For Task 17, the Pandas code selects flights and weather data for the 'EWR' origin. It calculates daily average temperature ('atemp') and humidity ('ahumid') from the weather data, grouping by year, month, and day. A left join is performed on flights' date-related columns, replicating the SQL logic. The results are printed for both SQL and Pandas, and assert_frame_equal is employed for validation, considering ordering and data types for consistency.


# **Conclusion:**
In this analysis, data from the 'nycflights13' dataset was processed using both SQL queries and Pandas operations in Python. The tasks covered a range of operations, including selecting unique values, filtering based on conditions, aggregating data, and performing joins.

Tasks 1 to 5 involved basic queries, such as selecting distinct engine types and type-engine pairs, counting occurrences of engine types, and finding combinations of engine types and plane types with their counts and order statistics. Tasks 6 to 10 focused on more complex queries, including aggregating and summarizing data based on conditions, such as finding minimum, average, and maximum years for each combination of engine and manufacturer.

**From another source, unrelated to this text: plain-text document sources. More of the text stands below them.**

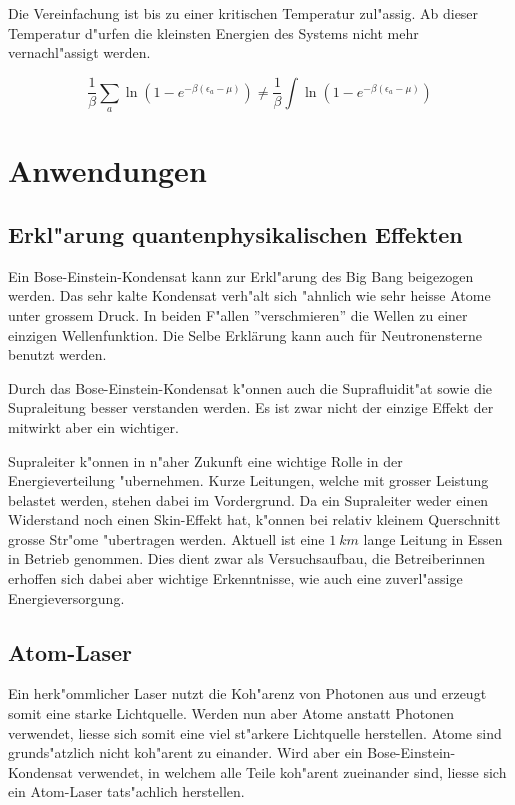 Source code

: \begin{refsection}
Die Vereinfachung ist bis zu einer kritischen Temperatur zul"assig. Ab dieser Temperatur d"urfen die kleinsten Energien des Systems nicht mehr vernachl"assigt werden.

\begin{equation}
\frac{1}{\beta} \sum_{a} \ln(1-e^{-\beta (\epsilon_a-\mu)}) \neq \frac{1}{\beta} \int \ln(1-e^{-\beta (\epsilon_a-\mu)})
\end{equation}

\section{Anwendungen}
\subsection{Erkl"arung quantenphysikalischen Effekten}
Ein Bose-Einstein-Kondensat kann zur Erkl"arung des Big Bang beigezogen werden. Das sehr kalte Kondensat verh"alt sich "ahnlich wie sehr heisse Atome unter grossem Druck. In beiden F"allen ''verschmieren'' die Wellen zu einer einzigen Wellenfunktion. Die Selbe Erklärung kann auch für Neutronensterne benutzt werden. \cite{bose:MITvideo}

Durch das Bose-Einstein-Kondensat k"onnen auch die Suprafluidit"at sowie die Supraleitung besser verstanden werden. Es ist zwar nicht der einzige Effekt der mitwirkt aber ein wichtiger. 

Supraleiter k"onnen in n"aher Zukunft eine wichtige Rolle in der Energieverteilung "ubernehmen. Kurze Leitungen, welche mit grosser Leistung belastet werden, stehen dabei im Vordergrund. Da ein Supraleiter weder einen Widerstand noch einen Skin-Effekt hat, k"onnen bei relativ kleinem Querschnitt grosse Str"ome "ubertragen werden. 
Aktuell ist eine $1~km$ lange Leitung in Essen in Betrieb genommen. Dies dient zwar als Versuchsaufbau, die Betreiberinnen erhoffen sich dabei aber wichtige Erkenntnisse, wie auch eine zuverl"assige Energieversorgung. \cite{bose:SupraVerteilnetze}

\subsection{Atom-Laser}
Ein herk"ommlicher Laser nutzt die Koh"arenz von Photonen aus und erzeugt somit eine starke Lichtquelle. Werden nun aber Atome anstatt Photonen verwendet, liesse sich somit eine viel st"arkere Lichtquelle herstellen. Atome sind grunds"atzlich nicht koh"arent zu einander. Wird aber ein Bose-Einstein-Kondensat verwendet, in welchem alle Teile koh"arent zueinander sind, liesse sich ein Atom-Laser tats"achlich herstellen.


\end{refsection}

Tasks 11 to 17 introduced additional complexity with filtering and joining operations. The queries involved selecting manufacturers with more than 200 seats and ordering the results. Task 13 included a 'HAVING' clause in both SQL and Pandas, emphasizing a condition on the grouped data. Tasks 15 and 16 demonstrated joining tables to retrieve specific columns from related tables.

Throughout the tasks, the Pandas code closely mirrored the SQL queries, ensuring equivalent results. The 'assert_frame_equal' method was employed to validate the consistency of results, considering both data values and column order.

Overall, the Pandas library provides a powerful and flexible alternative to SQL for data manipulation and analysis, offering a seamless transition for those familiar with SQL queries. The combination of SQL and Pandas allows for comprehensive data exploration and analysis, providing insights into the 'nycflights13' dataset.